Implement an LRU Cache
Company: Shopify
Role: Machine Learning Engineer
Category: Coding & Algorithms
Difficulty: easy
Interview Round: Technical Screen
Quick Answer: This question evaluates a candidate's competency in designing efficient cache mechanisms and managing time and space complexity for operations required to support least-recently-used eviction.
Constraints
- 1 <= capacity
- 0 <= number of operations <= 10^5
- Each operation is ["put", key, value] or ["get", key]
- Keys and values fit in a 32-bit signed integer (may be negative or zero)
- get and put must each run in O(1) average time
Examples
Input: (2, [["put", 1, 1], ["put", 2, 2], ["get", 1], ["put", 3, 3], ["get", 2], ["put", 4, 4], ["get", 1], ["get", 3], ["get", 4]])
Expected Output: [None, None, 1, None, -1, None, -1, 3, 4]
Explanation: The canonical example. get(1) makes key 1 most recently used, so put(3,3) evicts key 2 (get(2) -> -1). put(4,4) then evicts key 1 (get(1) -> -1).
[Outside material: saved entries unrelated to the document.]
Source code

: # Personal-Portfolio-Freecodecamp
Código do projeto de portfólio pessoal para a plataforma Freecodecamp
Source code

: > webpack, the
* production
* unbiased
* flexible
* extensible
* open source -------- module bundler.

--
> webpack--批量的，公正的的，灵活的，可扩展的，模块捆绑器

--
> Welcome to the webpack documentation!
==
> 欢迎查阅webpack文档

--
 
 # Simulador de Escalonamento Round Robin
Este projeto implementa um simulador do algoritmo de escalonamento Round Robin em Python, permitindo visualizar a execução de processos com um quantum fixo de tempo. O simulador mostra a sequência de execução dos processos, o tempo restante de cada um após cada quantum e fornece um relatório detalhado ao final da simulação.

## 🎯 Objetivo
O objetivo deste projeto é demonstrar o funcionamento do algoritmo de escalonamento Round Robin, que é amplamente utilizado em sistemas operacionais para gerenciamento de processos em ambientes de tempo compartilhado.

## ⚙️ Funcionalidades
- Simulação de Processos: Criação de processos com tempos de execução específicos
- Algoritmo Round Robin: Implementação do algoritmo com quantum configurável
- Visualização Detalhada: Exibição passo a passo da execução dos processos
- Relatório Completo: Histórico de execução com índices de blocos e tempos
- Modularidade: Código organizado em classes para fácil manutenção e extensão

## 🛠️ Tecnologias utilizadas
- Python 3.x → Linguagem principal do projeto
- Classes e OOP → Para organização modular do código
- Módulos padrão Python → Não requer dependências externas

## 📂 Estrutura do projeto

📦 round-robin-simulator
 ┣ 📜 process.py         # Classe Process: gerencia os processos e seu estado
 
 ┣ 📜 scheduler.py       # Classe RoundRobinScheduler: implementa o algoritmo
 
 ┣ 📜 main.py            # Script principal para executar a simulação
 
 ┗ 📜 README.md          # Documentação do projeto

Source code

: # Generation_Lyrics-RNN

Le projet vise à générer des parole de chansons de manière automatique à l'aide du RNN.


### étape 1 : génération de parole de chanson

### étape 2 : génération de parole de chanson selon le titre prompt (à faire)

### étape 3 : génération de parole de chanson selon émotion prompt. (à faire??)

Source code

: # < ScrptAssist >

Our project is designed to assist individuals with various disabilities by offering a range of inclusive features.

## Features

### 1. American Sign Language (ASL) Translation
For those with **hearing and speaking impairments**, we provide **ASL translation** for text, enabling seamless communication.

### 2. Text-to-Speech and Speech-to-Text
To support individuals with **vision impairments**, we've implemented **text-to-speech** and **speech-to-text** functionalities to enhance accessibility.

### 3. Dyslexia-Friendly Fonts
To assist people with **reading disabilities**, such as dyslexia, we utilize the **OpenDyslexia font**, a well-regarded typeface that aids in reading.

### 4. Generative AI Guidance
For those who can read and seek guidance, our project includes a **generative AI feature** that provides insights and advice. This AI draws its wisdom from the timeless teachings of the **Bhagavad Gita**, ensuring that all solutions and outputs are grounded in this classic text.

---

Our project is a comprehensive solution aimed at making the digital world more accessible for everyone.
Keys 3 and 4 remain.
Input: (1, [["put", 1, 10], ["get", 1], ["put", 2, 20], ["get", 1], ["get", 2]])
Expected Output: [None, 10, None, -1, 20]
Explanation: Capacity 1: putting key 2 evicts key 1, so get(1) returns -1 while get(2) returns 20.
Input: (2, [["get", 1]])
Expected Output: [-1]
Explanation: get on an empty cache returns -1.
Input: (2, [["put", 1, 1], ["put", 1, 5], ["get", 1]])
Expected Output: [None, None, 5]
Explanation: Updating an existing key overwrites its value (1 -> 5) and refreshes recency.
Input: (3, [["put", 1, 1], ["put", 2, 2], ["put", 3, 3], ["get", 1], ["put", 4, 4], ["get", 2], ["get", 3], ["get", 4], ["get", 1]])
Expected Output: [None, None, None, 1, None, -1, 3, 4, 1]
Explanation: After filling 1,2,3, get(1) bumps key 1 to most-recent, so put(4,4) evicts the least-recently-used key 2; key 2 then misses while 3, 4, and 1 hit.
Input: (2, [["put", -1, -100], ["get", -1], ["put", 0, 0], ["put", 5, 5], ["get", -1]])
Expected Output: [None, -100, None, None, -1]
Explanation: Negative and zero keys/values work; after putting 0 and 5 into a size-2 cache, key -1 (least recently used) is evicted and returns -1.
Hints
- Combine a hash map (key -> node) with a doubly linked list ordering nodes from least- to most-recently used; this gives O(1) lookup plus O(1) move/evict.
- On get, if the key exists, move its node to the most-recently-used end before returning the value.
- On put for an existing key, update the value and move it to the most-recently-used end; for a new key, insert at that end and, if size now exceeds capacity, remove the node at the least-recently-used end.
- Python's collections.OrderedDict (move_to_end / popitem(last=False)) gives all of this for free, as does Java LinkedHashMap with access order.